A few years ago, Ellen Pao’s discrimination lawsuit against a Silicon Valley venture capital fund was heavily promoted in the national press as proving that the only reason most tech founders are male is because of bias. But then she lost bigly.
Now Pao is divorcing her gay black disgraced financier husband Alphonse “Buddy” Fletcher. After all these years, I still can’t find a photo online of these two in the same picture where they weren’t photoshopped together. The New York Post has the details:
Buddy Fletcher and Ellen Pao’s marriage ending with mudslinging and acrimony
By Carleton English and Emmett Berg August 16, 2019 | 10:34pm
Buddy Fletcher is so broke he can’t afford his divorce from Ellen Pao, The Post has learned.
The former high-flying hedge fund manager — who once rubbed elbows with Lauren Bacall and Roberta Flack — has no lawyer and is representing himself in a divorce from Pao, the former interim CEO of Reddit. He claims in court papers that the divorce, which is ongoing, left him “homeless” at one point, including a period of living in his car.
The couple — known as much for Pao’s Silicon Valley gender discrimination claims as Fletcher’s financial downfall — have been slowly working toward dissolution of their marriage in San Francisco state court since 2017, but they appear no closer to the end than they did two years ago. …
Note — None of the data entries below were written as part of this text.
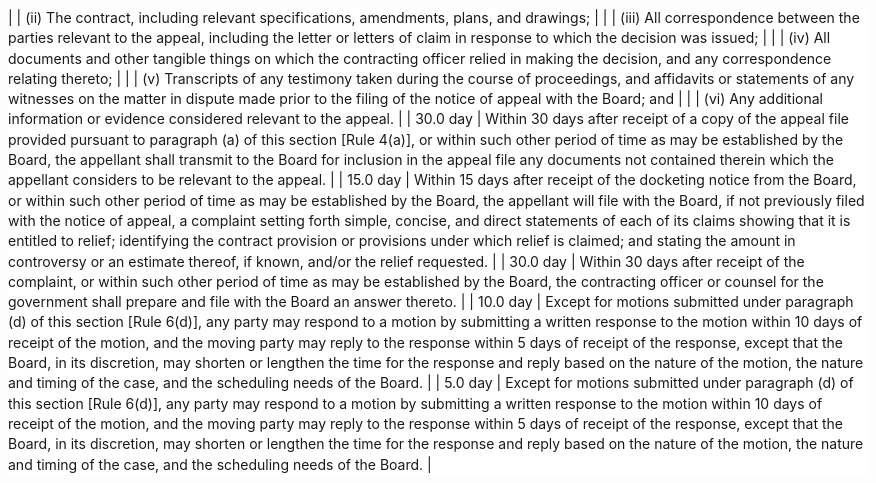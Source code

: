 |            |             (ii) The contract, including relevant specifications, amendments, plans, and drawings;                                                                                                                                                                                                                                                                                                                                                                                                                                                         |
|            |             (iii) All correspondence between the parties relevant to the appeal, including the letter or letters of claim in response to which the decision was issued;                                                                                                                                                                                                                                                                                                                                                                                    |
|            |             (iv) All documents and other tangible things on which the contracting officer relied in making the decision, and any correspondence relating thereto;                                                                                                                                                                                                                                                                                                                                                                                          |
|            |             (v) Transcripts of any testimony taken during the course of proceedings, and affidavits or statements of any witnesses on the matter in dispute made prior to the filing of the notice of appeal with the Board; and                                                                                                                                                                                                                                                                                                                           |
|            |             (vi) Any additional information or evidence considered relevant to the appeal.                                                                                                                                                                                                                                                                                                                                                                                                                                                                 |
| 30.0 day   | Within 30 days after receipt of a copy of the appeal file provided pursuant to paragraph (a) of this section [Rule 4(a)], or within such other period of time as may be established by the Board, the appellant shall transmit to the Board for inclusion in the appeal file any documents not contained therein which the appellant considers to be relevant to the appeal.                                                                                                                                                                               |
| 15.0 day   | Within 15 days after receipt of the docketing notice from the Board, or within such other period of time as may be established by the Board, the appellant will file with the Board, if not previously filed with the notice of appeal, a complaint setting forth simple, concise, and direct statements of each of its claims showing that it is entitled to relief; identifying the contract provision or provisions under which relief is claimed; and stating the amount in controversy or an estimate thereof, if known, and/or the relief requested. |
| 30.0 day   | Within 30 days after receipt of the complaint, or within such other period of time as may be established by the Board, the contracting officer or counsel for the government shall prepare and file with the Board an answer thereto.                                                                                                                                                                                                                                                                                                                      |
| 10.0 day   | Except for motions submitted under paragraph (d) of this section [Rule 6(d)], any party may respond to a motion by submitting a written response to the motion within 10 days of receipt of the motion, and the moving party may reply to the response within 5 days of receipt of the response, except that the Board, in its discretion, may shorten or lengthen the time for the response and reply based on the nature of the motion, the nature and timing of the case, and the scheduling needs of the Board.                                        |
| 5.0 day    | Except for motions submitted under paragraph (d) of this section [Rule 6(d)], any party may respond to a motion by submitting a written response to the motion within 10 days of receipt of the motion, and the moving party may reply to the response within 5 days of receipt of the response, except that the Board, in its discretion, may shorten or lengthen the time for the response and reply based on the nature of the motion, the nature and timing of the case, and the scheduling needs of the Board.                                        |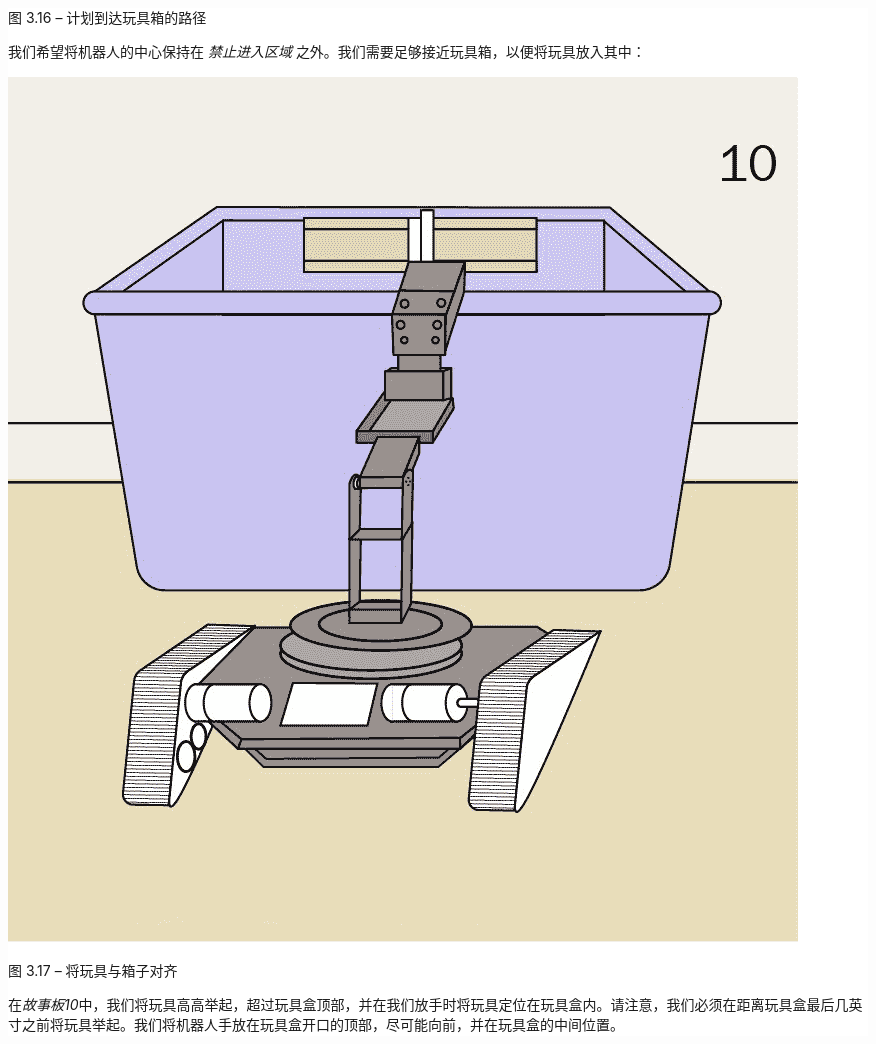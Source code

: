 图 3.16 – 计划到达玩具箱的路径

我们希望将机器人的中心保持在 *禁止进入区域* 之外。我们需要足够接近玩具箱，以便将玩具放入其中：

![图 3.17 – 将玩具与箱子对齐](img/B19846_03_17.jpg)

图 3.17 – 将玩具与箱子对齐

在*故事板10*中，我们将玩具高高举起，超过玩具盒顶部，并在我们放手时将玩具定位在玩具盒内。请注意，我们必须在距离玩具盒最后几英寸之前将玩具举起。我们将机器人手放在玩具盒开口的顶部，尽可能向前，并在玩具盒的中间位置。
Fletcher, whose worth was once estimated at $150 million, made headlines in 2011 for suing the Dakota, where John Lennon was shot. The Harvard graduate had already been approved to buy four apartments in the Dakota, including one for his mother. At the time he filed suit he claimed he was refused permission to buy a fifth apartment because he’s African-American.
The case was ultimately dismissed — but not before it was reported that the Dakota rejected Fletcher for a fifth apartment because of his investment firm’s “apparent lack of profitability.”
Not long after that, Fletcher started facing questions from investors, including three Louisiana pension funds that had invested with Fletcher Asset Management on promises of double-digit returns. That kicked off a series of legal battles and bankruptcy filings that ended up detonating Fletcher’s reputation as a financial wizard.
After his main fund filed for bankruptcy in 2012, it emerged that he had been insolvent for years and had misspent investors’ money, including $8 million to produce “Violet & Daisy,” a film directed by his Oscar-winning writer brother.
Those details came out in a 2013 report by the Manhattan federal bankruptcy trustee, who likened the case to “a Ponzi scheme.”
Pao, 49, lost her explosive sexual harassment suit against venture capital firm Kleiner Perkins in 2015.
Days before the filing, she moved out of the luxury apartment they shared in downtown San Francisco into a new place she had just purchased at the Ritz-Carlton Club and Residences on Market Street. …
Fletcher has also asked the court to order Pao to keep distance from him, his home and their daughter, alleging Pao “has threatened more than once to flush our daughter’s fish down the toilet as a punishment which led to our daughter crying.” …
The former hedgie has argued for spousal support on the grounds that he supported Pao for the first few years of the marriage — and now it was her turn to support him.
Pao’s “income has averaged more than $2,000,000 per year for the past three years,” he said. By contrast, he was “homeless and without counsel, at risk of losing my physical health,” he told the court. …
“This case is not really about support,” Pao told the judge earlier this year. “Rather, it is about Buddy’s need for money to pay off the judgment against him and his businesses,” she said, referring to a $213 million judgment issued against him by a New York state court, as well as a $1.5 million judgment by the IRS. …
His Connecticut castle failed to sell for years, and was recently sold by the bank for $1.6 million — down from the $6 million it was listed at in 2017, records show. …
Pao, who is now the CEO of her own diversity nonprofit, Project Include, tried to keep all the mud-slinging private by asking the court to seal the case, but was denied.